Biden movingly recounts how he dealt with this grief and found renewed purpose in his 2017 memoir, Promise Me, Dad, and how he now enjoys a full family life with Dr. Jill Biden, who, at 69, will continue to work while performing her duties as First Lady. His daughter Ashley and a slew of grandchildren, some courtesy of his surviving son, Hunter, add to his irrepressible joy. That Hunter is now in recovery, surviving addiction and scandal, which was used by Biden’s political enemies during the election, makes this family moment all the sweeter.

Joe Biden
President-elect Joe Biden gets a hug from his grand-daughter on stage after his election victory address to the nation from the Chase Center in Wilmington, Delaware, on November 07, 2020. Photo: Tasos Katopodis / Getty Images

 

He has been humbled by failure — he has had two failed presidential runs, proving that it is never too late. The first was three decades ago,  with the general gist of his political obituary on more than one occasion being that he was past it — before he came roaring back to win in 2020.

His second failed presidential run in 2008, which resulted in him becoming President Barack Obama’s vice-president, signals another key attribute of positive aging — the ability to change.

In taking on the role of VP, Biden had to be convinced to give up his comfortable position as a senior senator with a powerful perch.
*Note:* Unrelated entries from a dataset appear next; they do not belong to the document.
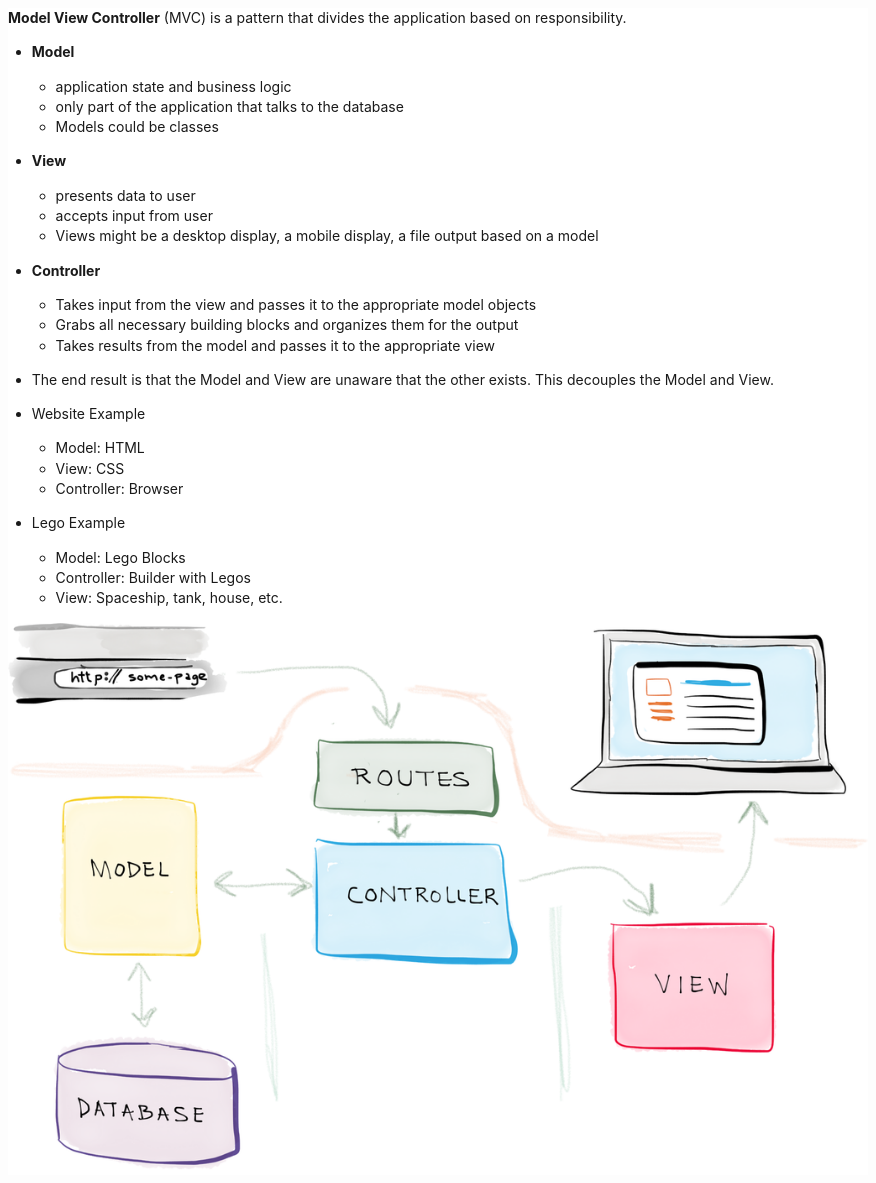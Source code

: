 **Model View Controller** (MVC) is a pattern that divides the application based on responsibility.</div>


- **Model**
    - application state and business logic
    - only part of the application that talks to the database
    - Models could be classes

- **View**
    - presents data to user
    - accepts input from user
    - Views might be a desktop display, a mobile display, a file output based on a model

- **Controller**    
    - Takes input from the view and passes it to the appropriate model objects
    - Grabs all necessary building blocks and organizes them for the output
    - Takes results from the model and passes it to the appropriate view

- The end result is that the Model and View are unaware that the other exists.  This decouples the Model and View.  

<div class="analogy note">

- Website Example
    - Model: HTML
    - View: CSS
    - Controller: Browser

- Lego Example
    - Model: Lego Blocks    
    - Controller: Builder with Legos
    - View: Spaceship, tank, house, etc.    

</div>

![MVC Diagram](resources/mvc_diagram_with_routes.png)
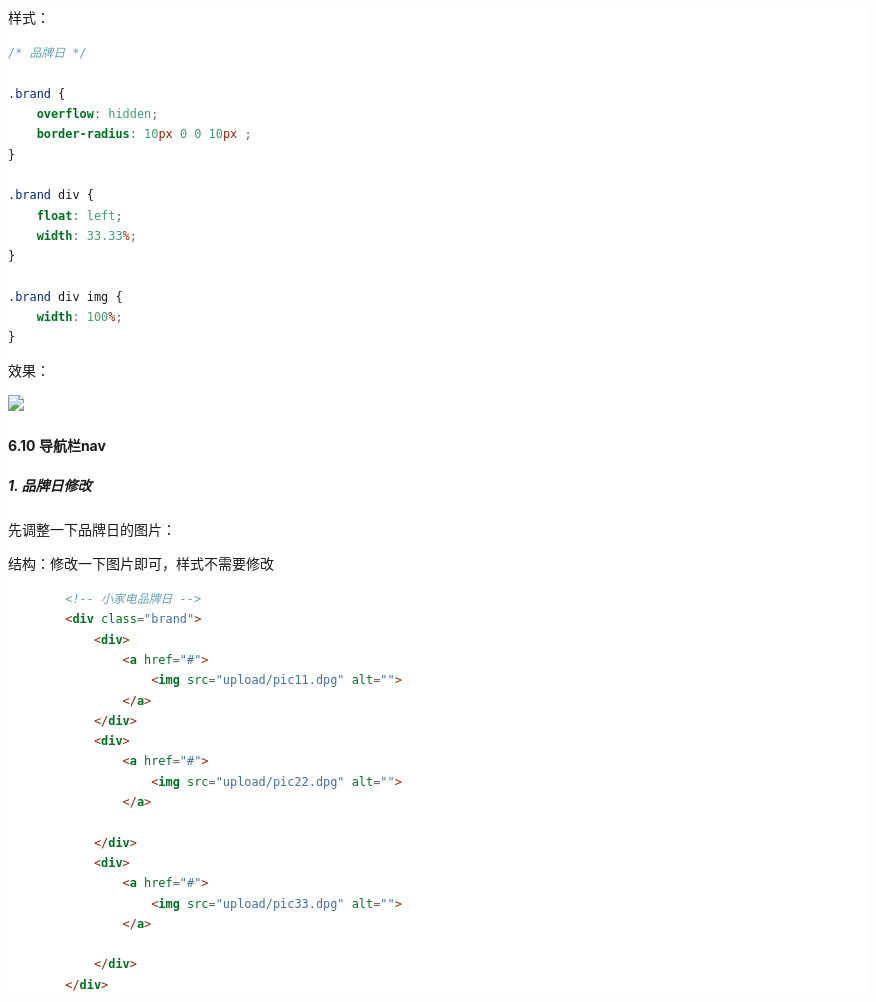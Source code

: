 样式：

```css
/* 品牌日 */

.brand {
    overflow: hidden;
    border-radius: 10px 0 0 10px ;
}

.brand div {
    float: left;
    width: 33.33%;
}

.brand div img {
    width: 100%;
}
```

效果：

![](images\jd09.jpg)



#### 6.10 导航栏nav

##### 1. 品牌日修改

先调整一下品牌日的图片：

结构：修改一下图片即可，样式不需要修改

```html
        <!-- 小家电品牌日 -->
        <div class="brand">
            <div>
                <a href="#">
                    <img src="upload/pic11.dpg" alt="">
                </a>
            </div>
            <div>
                <a href="#">
                    <img src="upload/pic22.dpg" alt="">
                </a>

            </div>
            <div>
                <a href="#">
                    <img src="upload/pic33.dpg" alt="">
                </a>

            </div>
        </div>
```
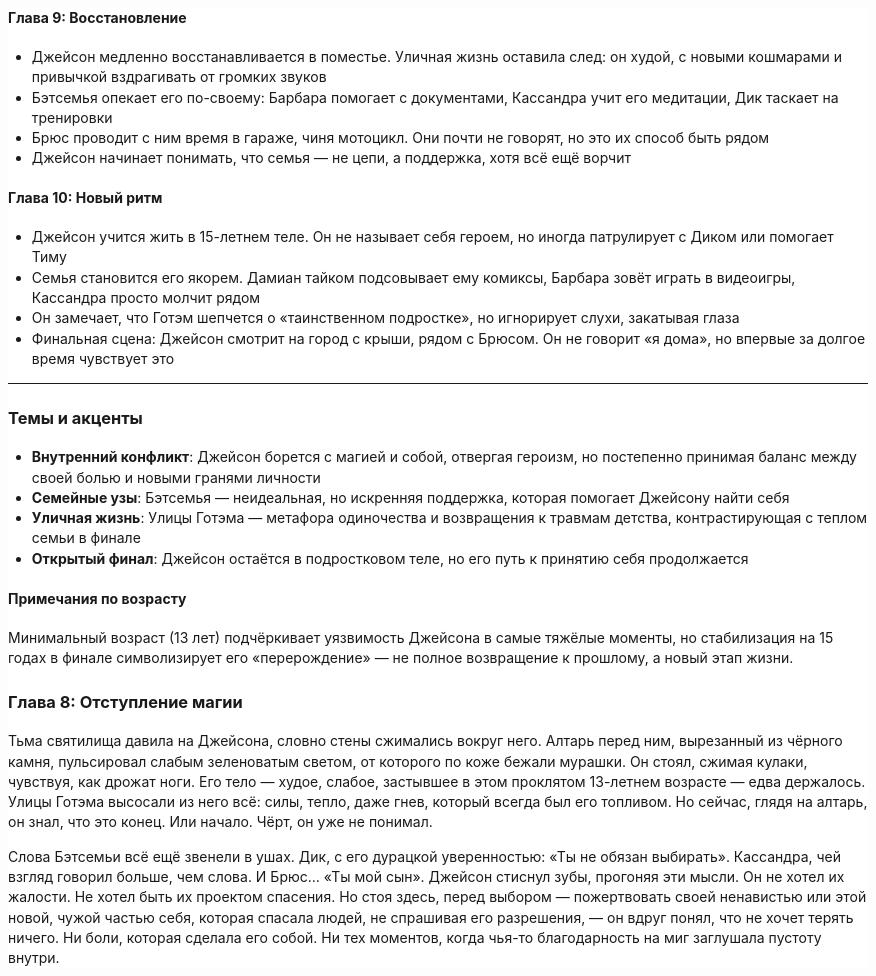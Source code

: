 #### Глава 9: Восстановление
- Джейсон медленно восстанавливается в поместье. Уличная жизнь оставила след: он худой, с новыми кошмарами и привычкой вздрагивать от громких звуков
- Бэтсемья опекает его по-своему: Барбара помогает с документами, Кассандра учит его медитации, Дик таскает на тренировки
- Брюс проводит с ним время в гараже, чиня мотоцикл. Они почти не говорят, но это их способ быть рядом
- Джейсон начинает понимать, что семья — не цепи, а поддержка, хотя всё ещё ворчит

#### Глава 10: Новый ритм
- Джейсон учится жить в 15-летнем теле. Он не называет себя героем, но иногда патрулирует с Диком или помогает Тиму
- Семья становится его якорем. Дамиан тайком подсовывает ему комиксы, Барбара зовёт играть в видеоигры, Кассандра просто молчит рядом
- Он замечает, что Готэм шепчется о «таинственном подростке», но игнорирует слухи, закатывая глаза
- Финальная сцена: Джейсон смотрит на город с крыши, рядом с Брюсом. Он не говорит «я дома», но впервые за долгое время чувствует это

---

### Темы и акценты

- **Внутренний конфликт**: Джейсон борется с магией и собой, отвергая героизм, но постепенно принимая баланс между своей болью и новыми гранями личности
- **Семейные узы**: Бэтсемья — неидеальная, но искренняя поддержка, которая помогает Джейсону найти себя
- **Уличная жизнь**: Улицы Готэма — метафора одиночества и возвращения к травмам детства, контрастирующая с теплом семьи в финале
- **Открытый финал**: Джейсон остаётся в подростковом теле, но его путь к принятию себя продолжается

#### Примечания по возрасту
Минимальный возраст (13 лет) подчёркивает уязвимость Джейсона в самые тяжёлые моменты, но стабилизация на 15 годах в финале символизирует его «перерождение» — не полное возвращение к прошлому, а новый этап жизни.

### Глава 8: Отступление магии

Тьма святилища давила на Джейсона, словно стены сжимались вокруг него. Алтарь перед ним, вырезанный из чёрного камня, пульсировал слабым зеленоватым светом, от которого по коже бежали мурашки. Он стоял, сжимая кулаки, чувствуя, как дрожат ноги. Его тело — худое, слабое, застывшее в этом проклятом 13-летнем возрасте — едва держалось. Улицы Готэма высосали из него всё: силы, тепло, даже гнев, который всегда был его топливом. Но сейчас, глядя на алтарь, он знал, что это конец. Или начало. Чёрт, он уже не понимал.

Слова Бэтсемьи всё ещё звенели в ушах. Дик, с его дурацкой уверенностью: «Ты не обязан выбирать». Кассандра, чей взгляд говорил больше, чем слова. И Брюс… «Ты мой сын». Джейсон стиснул зубы, прогоняя эти мысли. Он не хотел их жалости. Не хотел быть их проектом спасения. Но стоя здесь, перед выбором — пожертвовать своей ненавистью или этой новой, чужой частью себя, которая спасала людей, не спрашивая его разрешения, — он вдруг понял, что не хочет терять ничего. Ни боли, которая сделала его собой. Ни тех моментов, когда чья-то благодарность на миг заглушала пустоту внутри.

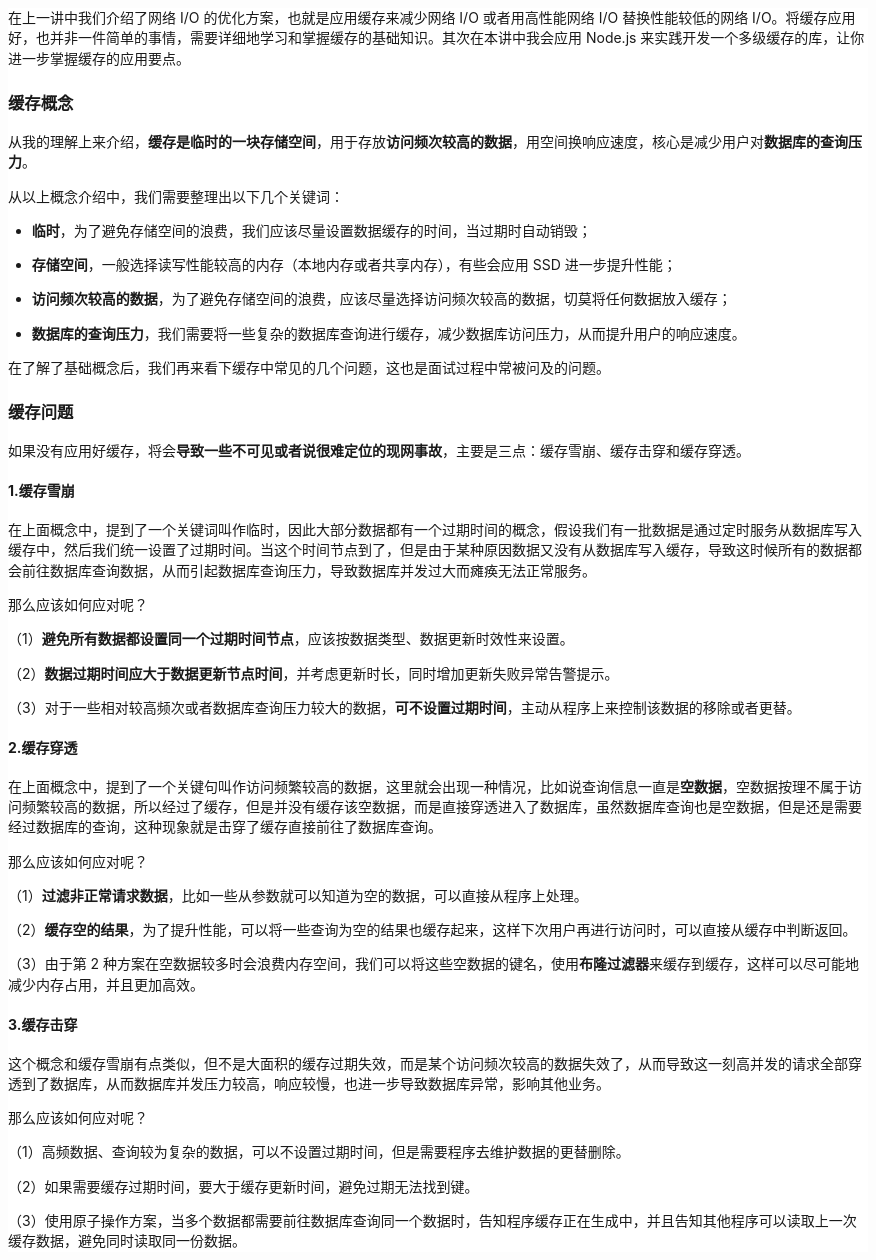 在上一讲中我们介绍了网络 I/O 的优化方案，也就是应用缓存来减少网络 I/O 或者用高性能网络 I/O 替换性能较低的网络 I/O。将缓存应用好，也并非一件简单的事情，需要详细地学习和掌握缓存的基础知识。其次在本讲中我会应用 Node.js 来实践开发一个多级缓存的库，让你进一步掌握缓存的应用要点。

### 缓存概念

从我的理解上来介绍，**缓存是临时的一块存储空间**，用于存放**访问频次较高的数据**，用空间换响应速度，核心是减少用户对**数据库的查询压力**。

从以上概念介绍中，我们需要整理出以下几个关键词：

- **临时**，为了避免存储空间的浪费，我们应该尽量设置数据缓存的时间，当过期时自动销毁；
    
- **存储空间**，一般选择读写性能较高的内存（本地内存或者共享内存），有些会应用 SSD 进一步提升性能；
    
- **访问频次较高的数据**，为了避免存储空间的浪费，应该尽量选择访问频次较高的数据，切莫将任何数据放入缓存；
    
- **数据库的查询压力**，我们需要将一些复杂的数据库查询进行缓存，减少数据库访问压力，从而提升用户的响应速度。
    

在了解了基础概念后，我们再来看下缓存中常见的几个问题，这也是面试过程中常被问及的问题。

### 缓存问题

如果没有应用好缓存，将会**导致一些不可见或者说很难定位的现网事故**，主要是三点：缓存雪崩、缓存击穿和缓存穿透。

#### 1.缓存雪崩

在上面概念中，提到了一个关键词叫作临时，因此大部分数据都有一个过期时间的概念，假设我们有一批数据是通过定时服务从数据库写入缓存中，然后我们统一设置了过期时间。当这个时间节点到了，但是由于某种原因数据又没有从数据库写入缓存，导致这时候所有的数据都会前往数据库查询数据，从而引起数据库查询压力，导致数据库并发过大而瘫痪无法正常服务。

那么应该如何应对呢？

（1）**避免所有数据都设置同一个过期时间节点**，应该按数据类型、数据更新时效性来设置。

（2）**数据过期时间应大于数据更新节点时间**，并考虑更新时长，同时增加更新失败异常告警提示。

（3）对于一些相对较高频次或者数据库查询压力较大的数据，**可不设置过期时间**，主动从程序上来控制该数据的移除或者更替。

#### 2.缓存穿透

在上面概念中，提到了一个关键句叫作访问频繁较高的数据，这里就会出现一种情况，比如说查询信息一直是**空数据**，空数据按理不属于访问频繁较高的数据，所以经过了缓存，但是并没有缓存该空数据，而是直接穿透进入了数据库，虽然数据库查询也是空数据，但是还是需要经过数据库的查询，这种现象就是击穿了缓存直接前往了数据库查询。

那么应该如何应对呢？

（1）**过滤非正常请求数据**，比如一些从参数就可以知道为空的数据，可以直接从程序上处理。

（2）**缓存空的结果**，为了提升性能，可以将一些查询为空的结果也缓存起来，这样下次用户再进行访问时，可以直接从缓存中判断返回。

（3）由于第 2 种方案在空数据较多时会浪费内存空间，我们可以将这些空数据的键名，使用**布隆过滤器**来缓存到缓存，这样可以尽可能地减少内存占用，并且更加高效。

#### 3.缓存击穿

这个概念和缓存雪崩有点类似，但不是大面积的缓存过期失效，而是某个访问频次较高的数据失效了，从而导致这一刻高并发的请求全部穿透到了数据库，从而数据库并发压力较高，响应较慢，也进一步导致数据库异常，影响其他业务。

那么应该如何应对呢？

（1）高频数据、查询较为复杂的数据，可以不设置过期时间，但是需要程序去维护数据的更替删除。

（2）如果需要缓存过期时间，要大于缓存更新时间，避免过期无法找到键。

（3）使用原子操作方案，当多个数据都需要前往数据库查询同一个数据时，告知程序缓存正在生成中，并且告知其他程序可以读取上一次缓存数据，避免同时读取同一份数据。
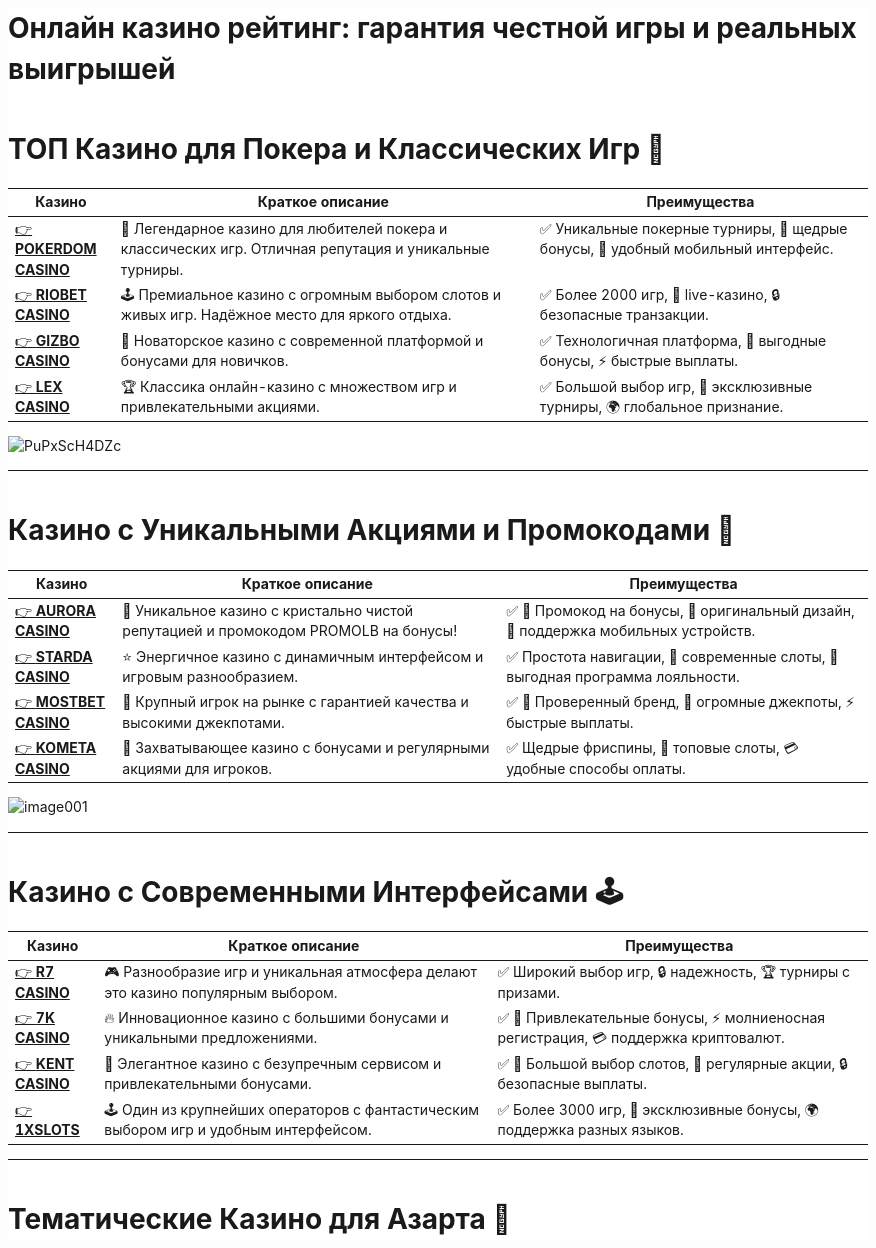 # Онлайн казино рейтинг: гарантия честной игры и реальных выигрышей
# ТОП Казино для Покера и Классических Игр 🎲

| Казино          | Краткое описание                                                                                           | Преимущества                                                                                   |
|------------------|-----------------------------------------------------------------------------------------------------------|-----------------------------------------------------------------------------------------------|
| [👉 **POKERDOM CASINO**](https://brandplay.link/Bxg7SC7H) | 🌟 Легендарное казино для любителей покера и классических игр. Отличная репутация и уникальные турниры. | ✅ Уникальные покерные турниры, 🎁 щедрые бонусы, 📱 удобный мобильный интерфейс.             |
| [👉 **RIOBET CASINO**](https://brandplay.link/dtx89f2L)   | 🕹️ Премиальное казино с огромным выбором слотов и живых игр. Надёжное место для яркого отдыха.  | ✅ Более 2000 игр, 🎰 live-казино, 🔒 безопасные транзакции.                                 |
| [👉 **GIZBO CASINO**](https://gizbo-tea02.com/c8e962e89)  | 🚀 Новаторское казино с современной платформой и бонусами для новичков.                          | ✅ Технологичная платформа, 🤑 выгодные бонусы, ⚡ быстрые выплаты.                          |
| [👉 **LEX CASINO**](https://brandplay.link/2HFTmBc8)      | 🏆 Классика онлайн-казино с множеством игр и привлекательными акциями.                          | ✅ Большой выбор игр, 💎 эксклюзивные турниры, 🌍 глобальное признание.                      |

![PuPxScH4DZc](https://github.com/user-attachments/assets/0ec159a4-d179-432e-8f97-3767aa16208d)

---

# Казино с Уникальными Акциями и Промокодами 🌌

| Казино          | Краткое описание                                                                                           | Преимущества                                                                                   |
|------------------|-----------------------------------------------------------------------------------------------------------|-----------------------------------------------------------------------------------------------|
| [👉 **AURORA CASINO**](https://10trafic-stat2.com/click/668546566bcc6313411604c7/6766/15114/subaccount?promocode=PROMOLB) | 🌌 Уникальное казино с кристально чистой репутацией и промокодом PROMOLB на бонусы!            | ✅ 🎁 Промокод на бонусы, 🌟 оригинальный дизайн, 📱 поддержка мобильных устройств.         |
| [👉 **STARDA CASINO**](https://brandplay.link/cpFQbWKn)   | ⭐ Энергичное казино с динамичным интерфейсом и игровым разнообразием.                         | ✅ Простота навигации, 🎰 современные слоты, 💼 выгодная программа лояльности.              |
| [👉 **MOSTBET CASINO**](https://ktbtis024ifqfn0mst.com/beQs) | 🎯 Крупный игрок на рынке с гарантией качества и высокими джекпотами.                           | ✅ 🏅 Проверенный бренд, 💸 огромные джекпоты, ⚡ быстрые выплаты.                           |
| [👉 **KOMETA CASINO**](https://brandplay.link/tLG15CCb)   | 🌠 Захватывающее казино с бонусами и регулярными акциями для игроков.                           | ✅ Щедрые фриспины, 🎰 топовые слоты, 💳 удобные способы оплаты.                            |

![image001](https://github.com/user-attachments/assets/84440399-d36e-4c41-a68a-c9ef9bb6f160)

---

# Казино с Современными Интерфейсами 🕹️

| Казино          | Краткое описание                                                                                           | Преимущества                                                                                   |
|------------------|-----------------------------------------------------------------------------------------------------------|-----------------------------------------------------------------------------------------------|
| [👉 **R7 CASINO**](https://brandplay.link/zPmNmTWG)       | 🎮 Разнообразие игр и уникальная атмосфера делают это казино популярным выбором.                 | ✅ Широкий выбор игр, 🔒 надежность, 🏆 турниры с призами.                                   |
| [👉 **7K CASINO**](https://brandplay.link/dd46bNgD)       | 🔥 Инновационное казино с большими бонусами и уникальными предложениями.                        | ✅ 🎁 Привлекательные бонусы, ⚡ молниеносная регистрация, 💳 поддержка криптовалют.        |
| [👉 **KENT CASINO**](https://brandplay.link/tj7BwCb4)     | 🏰 Элегантное казино с безупречным сервисом и привлекательными бонусами.                        | ✅ 🎰 Большой выбор слотов, 🌟 регулярные акции, 🔒 безопасные выплаты.                     |
| [👉 **1XSLOTS**](https://brandplay.link/R4xfxqdm)         | 🕹️ Один из крупнейших операторов с фантастическим выбором игр и удобным интерфейсом.            | ✅ Более 3000 игр, 🎁 эксклюзивные бонусы, 🌍 поддержка разных языков.                      |

---

# Тематические Казино для Азарта 🎨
But he took the plunge to work for a boss 27 years his junior. And what a bromance that became.

So “Amtrak Joe” is not an average Joe after all, but a man of destiny who has made his own long journey to greatness. And Biden was crucial to a historic pivot as his presence on the Obama ticket delivered a necessary voting bloc to usher in the first African-American president of a country scourged by slavery. Biden has been a catalyst of the continuum of history by choosing Kamala Harris as his running mate, and thus vice-president, giving women, African-Americans and South Asians their first representation in that role in one fell swoop.

A man of the past who has a vision of how to respond to the future, precisely because of that past, is certainly the man for the moment.

God speed President Biden.

An abbreviated version of this article appears as the Editor’s Letter in the February/March 2021 edition of Zoomer magazine.